コージー・パウエル、グラハム・ボネットのRAINBOWラスト・ライヴ

正規音源だけあって、音質は当然素晴らしく、リッチーのプレイも非常にクリアだ。勿論、後からのオーバーダブやミスの修正は一切行われていないので、非常に生々しい演奏を聴く事ができる。このライヴがコージーのラスト・ライヴとなる事は、既にメンバーも認識しており、ドラム・ソロでの有名なグラハム・ボネットの感極まったコージー・パウエル連呼も聞ける。

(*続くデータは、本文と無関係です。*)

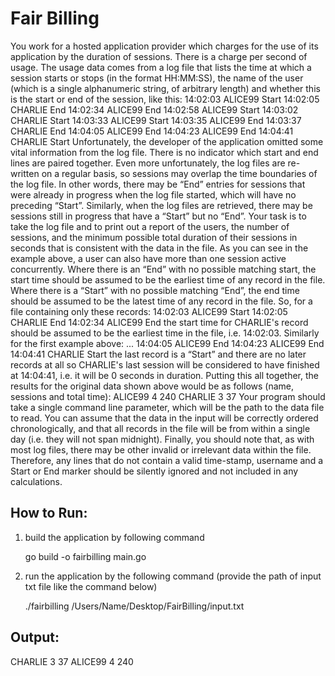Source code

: # Fair Billing

You work for a hosted application provider which charges for the use of its application by the duration of sessions. There is a charge per second of usage. The usage data comes from a log file that lists the time at which a session starts or stops (in the format HH:MM:SS), the name of the user (which is a single alphanumeric string, of arbitrary length) and whether this is the start or end of the session, like this: 
14:02:03 ALICE99 Start 
14:02:05 CHARLIE End 
14:02:34 ALICE99 End 
14:02:58 ALICE99 Start 
14:03:02 CHARLIE Start 
14:03:33 ALICE99 Start 
14:03:35 ALICE99 End 
14:03:37 CHARLIE End 
14:04:05 ALICE99 End 
14:04:23 ALICE99 End 
14:04:41 CHARLIE Start 
Unfortunately, the developer of the application omitted some vital information from the log file. There is no indicator which start and end lines are paired together. Even more unfortunately, the log files are re-written on a regular basis, so sessions may overlap the time boundaries of the log file. In other words, there may be “End” entries for sessions that were already in progress when the log file started, which will have no preceding “Start”. Similarly, when the log files are retrieved, there may be sessions still in progress that have a “Start” but no “End”. 
Your task is to take the log file and to print out a report of the users, the number of sessions, and the minimum possible total duration of their sessions in seconds that is consistent with the data in the file. As you can see in the example above, a user can also have more than one session active concurrently. Where there is an “End” with no possible matching start, the start time should be assumed to be the earliest time of any record in the file. Where there is a “Start” with no possible matching “End”, the end time should be assumed to be the latest time of any record in the file. So, for a file containing only these records: 
14:02:03 ALICE99 Start 
14:02:05 CHARLIE End 
14:02:34 ALICE99 End 
the start time for CHARLIE's record should be assumed to be the earliest time in the file, i.e. 14:02:03. Similarly for the first example above: 
... 
14:04:05 ALICE99 End 
14:04:23 ALICE99 End 
14:04:41 CHARLIE Start 
the last record is a “Start” and there are no later records at all so CHARLIE's last session will be considered to have finished at 14:04:41, i.e. it will be 0 seconds in duration. 
Putting this all together, the results for the original data shown above would be as follows (name, sessions and total time): 
ALICE99 4 240 
CHARLIE 3 37 
Your program should take a single command line parameter, which will be the path to the data file to read. You can assume that the data in the input will be correctly ordered chronologically, and that all records in the file will be from within a single day (i.e. they will not span midnight). 
Finally, you should note that, as with most log files, there may be other invalid or irrelevant data within the file. Therefore, any lines that do not contain a valid time-stamp, username and a Start or End marker should be silently ignored and not included in any calculations.


How to Run:
-----------------

1. build the application by following command

	go build -o fairbilling main.go

2. run the application by the following command (provide the path of input txt file like the command below)

	./fairbilling /Users/Name/Desktop/FairBilling/input.txt



Output:
-----------------
CHARLIE 3 37 
ALICE99 4 240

バンドがポップな方向性にシフトした事を嫌い脱退を決めたコージーのラスト・プレイは、いつも以上に凄まじい。その、コージーへの惜別を込めてセットリストに加えられた"Stargazer"は、コージーのドラム、ロジャー・グローヴァーのベース、ドン・エイリーのキーボードをバックにした、リッチーの神がかったソロを聴くことができる。当時のブリティッシュ・ハードロックのヴォーカリストとしては、様々意味で異質であり、賛否を巻き起こしていたグラハム・ボネットのパフォーマンスも、今となっては彼独特のスタイルとして、楽しむ事ができる。元々ライヴでは歌の出来にムラがあるグラハムだが、大舞台であるこの日は、素晴らしい歌声を披露している。
ロニー・ジェイムス・ディオ時代のミュンヘン、ジョー・リン・ターナー時代の武道館ラスト・ライヴと並ぶ、RAINBOW屈指の名演だ。